1 Introduction

The notion of a Gibbs measure was first introduced by R.L.Dabrushin as well as Lanford and Ruelle [1, 2], makes use of systems of compatible conditional probabilities with respect to the outside of finite subsets, when the outside is fixed in a boundary condition, to reach thereafter infinite-volume quantities. A central problem in the theory of Gibbs measures is to describe infinite (or limiting) Gibbs measures corresponding to a given Hamiltonian (see [58]).

In [3] the Potts model with countable set \(\Phi \) of spin values on \(Z^d\) was considered and it was proved that with respect to Poisson distribution on \(\Phi \) the set of limiting Gibbs measure is not empty. In [4] the Potts model with a nearest neighbor interaction and countable set of spin values on a Cayley tree is studied.

It is well known, the XY model is an example with an uncountable single-spin space \(\Omega =\{x \in R^2: \Vert x\Vert _2=1\}\). In [58] several models (Hamiltonians) with-nearest-neighbor interactions and with the set [0, 1] of spin values, on a Cayley tree were considered. In these papers translation-invariant Gibbs measures are studied via a non-linear functional (integral) equation.

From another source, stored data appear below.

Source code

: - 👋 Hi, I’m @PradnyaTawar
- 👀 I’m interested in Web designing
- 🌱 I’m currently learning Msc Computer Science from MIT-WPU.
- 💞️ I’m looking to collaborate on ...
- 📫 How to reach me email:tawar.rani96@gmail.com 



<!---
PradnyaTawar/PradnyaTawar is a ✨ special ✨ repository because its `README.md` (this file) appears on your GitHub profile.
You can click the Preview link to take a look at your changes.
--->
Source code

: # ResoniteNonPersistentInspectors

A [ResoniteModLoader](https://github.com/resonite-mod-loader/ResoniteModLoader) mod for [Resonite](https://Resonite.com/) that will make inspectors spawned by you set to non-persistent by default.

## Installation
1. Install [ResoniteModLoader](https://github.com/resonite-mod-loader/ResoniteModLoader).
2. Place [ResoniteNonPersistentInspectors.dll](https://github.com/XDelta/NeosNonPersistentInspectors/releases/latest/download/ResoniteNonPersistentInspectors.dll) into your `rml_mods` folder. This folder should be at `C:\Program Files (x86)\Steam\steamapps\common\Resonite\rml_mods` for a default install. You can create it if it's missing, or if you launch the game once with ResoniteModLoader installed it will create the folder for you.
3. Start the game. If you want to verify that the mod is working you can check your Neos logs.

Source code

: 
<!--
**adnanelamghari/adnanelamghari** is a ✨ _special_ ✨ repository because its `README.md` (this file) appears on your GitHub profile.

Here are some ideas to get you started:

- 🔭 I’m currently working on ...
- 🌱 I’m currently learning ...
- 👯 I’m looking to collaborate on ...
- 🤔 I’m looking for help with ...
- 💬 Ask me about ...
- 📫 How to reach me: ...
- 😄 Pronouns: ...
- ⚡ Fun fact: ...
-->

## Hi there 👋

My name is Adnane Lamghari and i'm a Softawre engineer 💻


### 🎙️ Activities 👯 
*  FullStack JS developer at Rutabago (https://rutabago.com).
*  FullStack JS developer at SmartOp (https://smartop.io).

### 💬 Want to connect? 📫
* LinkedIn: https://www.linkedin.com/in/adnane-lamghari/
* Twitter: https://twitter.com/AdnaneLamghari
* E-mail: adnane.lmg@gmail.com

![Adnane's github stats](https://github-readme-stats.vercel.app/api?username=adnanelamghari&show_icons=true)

In the present note we continue the investigation from [5] and consider a model with nearest-neighbor interactions and local state space given by the uncountable set [0, 1] on a Cayley tree. Note that, in [5] it was proved that the considered model has at least two translational-invariant Gibbs measure. Here we prove that our model has exactly three translation-invariant Gibbs measures on a Cayley tree of order two.

Let us give basic definitions.

The Cayley tree \(\Gamma ^k\) of order \(k \ge 1\) is an infinite tree, i.e., a graph without cycles, such that exactly \(k+1\) edges originate from each vertex. Let \(\Gamma ^k=(V,L)\) where V is the set of vertices and L the set of edges. Two vertices x and y are called nearest neighbors if there exists an edge \(l \in L\) connecting them and we denote \(l=\langle x,y\rangle \). A collection of nearest neighbor pairs \(\langle x,x_1\rangle ,\langle x_1,x_2\rangle , \dots , \langle x_{d-1},y\rangle \) is called a path from x to y. The distance d(xy) on the Cayley tree is the number of edges of the shortest path from x and y.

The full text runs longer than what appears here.